> **EXERCISE**: Repeat each record word for word. Leave nothing out.

Source records:
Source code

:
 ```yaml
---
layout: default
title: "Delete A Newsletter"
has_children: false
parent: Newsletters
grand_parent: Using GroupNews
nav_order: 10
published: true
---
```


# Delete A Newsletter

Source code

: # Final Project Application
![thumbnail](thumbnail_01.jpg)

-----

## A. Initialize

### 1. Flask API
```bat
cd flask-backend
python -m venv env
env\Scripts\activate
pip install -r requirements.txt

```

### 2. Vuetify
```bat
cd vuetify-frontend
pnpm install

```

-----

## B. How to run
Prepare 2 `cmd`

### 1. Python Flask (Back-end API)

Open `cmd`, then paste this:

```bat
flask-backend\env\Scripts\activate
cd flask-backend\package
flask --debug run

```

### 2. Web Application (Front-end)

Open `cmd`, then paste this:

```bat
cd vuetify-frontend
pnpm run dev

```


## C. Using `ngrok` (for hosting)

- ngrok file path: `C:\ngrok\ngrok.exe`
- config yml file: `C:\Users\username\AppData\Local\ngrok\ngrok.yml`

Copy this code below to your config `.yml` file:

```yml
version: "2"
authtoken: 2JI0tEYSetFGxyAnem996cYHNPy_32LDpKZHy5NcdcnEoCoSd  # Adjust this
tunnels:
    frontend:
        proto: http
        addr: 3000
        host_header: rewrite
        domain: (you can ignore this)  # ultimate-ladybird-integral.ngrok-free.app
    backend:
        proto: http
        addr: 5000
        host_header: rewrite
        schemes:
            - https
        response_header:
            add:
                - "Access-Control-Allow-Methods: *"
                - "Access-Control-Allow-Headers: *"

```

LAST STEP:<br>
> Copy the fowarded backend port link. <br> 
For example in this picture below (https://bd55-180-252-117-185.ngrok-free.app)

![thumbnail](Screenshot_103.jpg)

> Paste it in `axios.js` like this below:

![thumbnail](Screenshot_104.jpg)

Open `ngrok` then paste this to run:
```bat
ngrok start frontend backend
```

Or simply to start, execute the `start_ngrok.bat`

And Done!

> **RESPONSE AREA**:
Source code

:
 ```yaml
---
layout: default
title: "Delete A Newsletter"
has_children: false
parent: Newsletters
grand_parent: Using GroupNews
nav_order: 10
published: true
---
```


# Delete A Newsletter

Source code

: # Final Project Application
![thumbnail](thumbnail_01.jpg)

-----

## A. Initialize

### 1. Flask API
```bat
cd flask-backend
python -m venv env
env\Scripts\activate
pip install -r requirements.txt

```

### 2. Vuetify
```bat
cd vuetify-frontend
pnpm install

```

-----

## B. How to run
Prepare 2 `cmd`

### 1. Python Flask (Back-end API)

Open `cmd`, then paste this:

```bat
flask-backend\env\Scripts\activate
cd flask-backend\package
flask --debug run

```

### 2. Web Application (Front-end)

Open `cmd`, then paste this:

```bat
cd vuetify-frontend
pnpm run dev

```


## C. Using `ngrok` (for hosting)

- ngrok file path: `C:\ngrok\ngrok.exe`
- config yml file: `C:\Users\username\AppData\Local\ngrok\ngrok.yml`

Copy this code below to your config `.yml` file:

```yml
version: "2"
authtoken: 2JI0tEYSetFGxyAnem996cYHNPy_32LDpKZHy5NcdcnEoCoSd  # Adjust this
tunnels:
    frontend:
        proto: http
        addr: 3000
        host_header: rewrite
        domain: (you can ignore this)  # ultimate-ladybird-integral.ngrok-free.app
    backend:
        proto: http
        addr: 5000
        host_header: rewrite
        schemes:
            - https
        response_header:
            add:
                - "Access-Control-Allow-Methods: *"
                - "Access-Control-Allow-Headers: *"

```

LAST STEP:<br>
> Copy the fowarded backend port link. <br> 
For example in this picture below (https://bd55-180-252-117-185.ngrok-free.app)

![thumbnail](Screenshot_103.jpg)

> Paste it in `axios.js` like this below:

![thumbnail](Screenshot_104.jpg)

Open `ngrok` then paste this to run:
```bat
ngrok start frontend backend
```

Or simply to start, execute the `start_ngrok.bat`

And Done!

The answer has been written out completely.